### Work task
List all the lines in these records that hold "custom".
Top of Dataset records
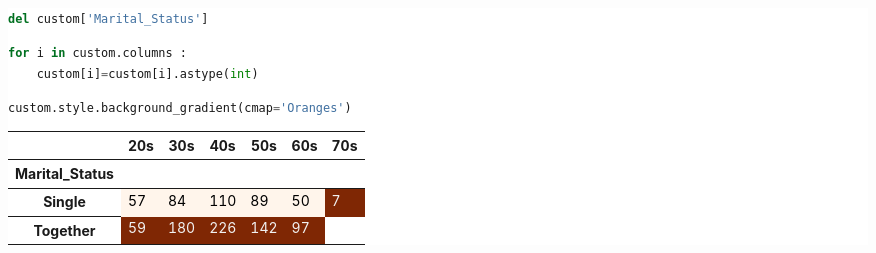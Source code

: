 
```python
del custom['Marital_Status']
```


```python
for i in custom.columns :
    custom[i]=custom[i].astype(int)
```


```python
custom.style.background_gradient(cmap='Oranges')
```




<style type="text/css">
#T_92565_row0_col0, #T_92565_row0_col1, #T_92565_row0_col2, #T_92565_row0_col3, #T_92565_row0_col4, #T_92565_row1_col5 {
  background-color: #fff5eb;
  color: #000000;
}
#T_92565_row0_col5, #T_92565_row1_col0, #T_92565_row1_col1, #T_92565_row1_col2, #T_92565_row1_col3, #T_92565_row1_col4 {
  background-color: #7f2704;
  color: #f1f1f1;
}
</style>
<table id="T_92565">
  <thead>
    <tr>
      <th class="blank level0" >&nbsp;</th>
      <th id="T_92565_level0_col0" class="col_heading level0 col0" >20s</th>
      <th id="T_92565_level0_col1" class="col_heading level0 col1" >30s</th>
      <th id="T_92565_level0_col2" class="col_heading level0 col2" >40s</th>
      <th id="T_92565_level0_col3" class="col_heading level0 col3" >50s</th>
      <th id="T_92565_level0_col4" class="col_heading level0 col4" >60s</th>
      <th id="T_92565_level0_col5" class="col_heading level0 col5" >70s</th>
    </tr>
    <tr>
      <th class="index_name level0" >Marital_Status</th>
      <th class="blank col0" >&nbsp;</th>
      <th class="blank col1" >&nbsp;</th>
      <th class="blank col2" >&nbsp;</th>
      <th class="blank col3" >&nbsp;</th>
      <th class="blank col4" >&nbsp;</th>
      <th class="blank col5" >&nbsp;</th>
    </tr>
  </thead>
  <tbody>
    <tr>
      <th id="T_92565_level0_row0" class="row_heading level0 row0" >Single</th>
      <td id="T_92565_row0_col0" class="data row0 col0" >57</td>
      <td id="T_92565_row0_col1" class="data row0 col1" >84</td>
      <td id="T_92565_row0_col2" class="data row0 col2" >110</td>
      <td id="T_92565_row0_col3" class="data row0 col3" >89</td>
      <td id="T_92565_row0_col4" class="data row0 col4" >50</td>
      <td id="T_92565_row0_col5" class="data row0 col5" >7</td>
    </tr>
    <tr>
      <th id="T_92565_level0_row1" class="row_heading level0 row1" >Together</th>
      <td id="T_92565_row1_col0" class="data row1 col0" >59</td>
      <td id="T_92565_row1_col1" class="data row1 col1" >180</td>
      <td id="T_92565_row1_col2" class="data row1 col2" >226</td>
      <td id="T_92565_row1_col3" class="data row1 col3" >142</td>
      <td id="T_92565_row1_col4" class="data row1 col4" >97</td>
Bottom of Dataset records
### Solved exercise
del custom['Marital_Status']
for i in custom.columns :
    custom[i]=custom[i].astype(int)
custom.style.background_gradient(cmap='Oranges')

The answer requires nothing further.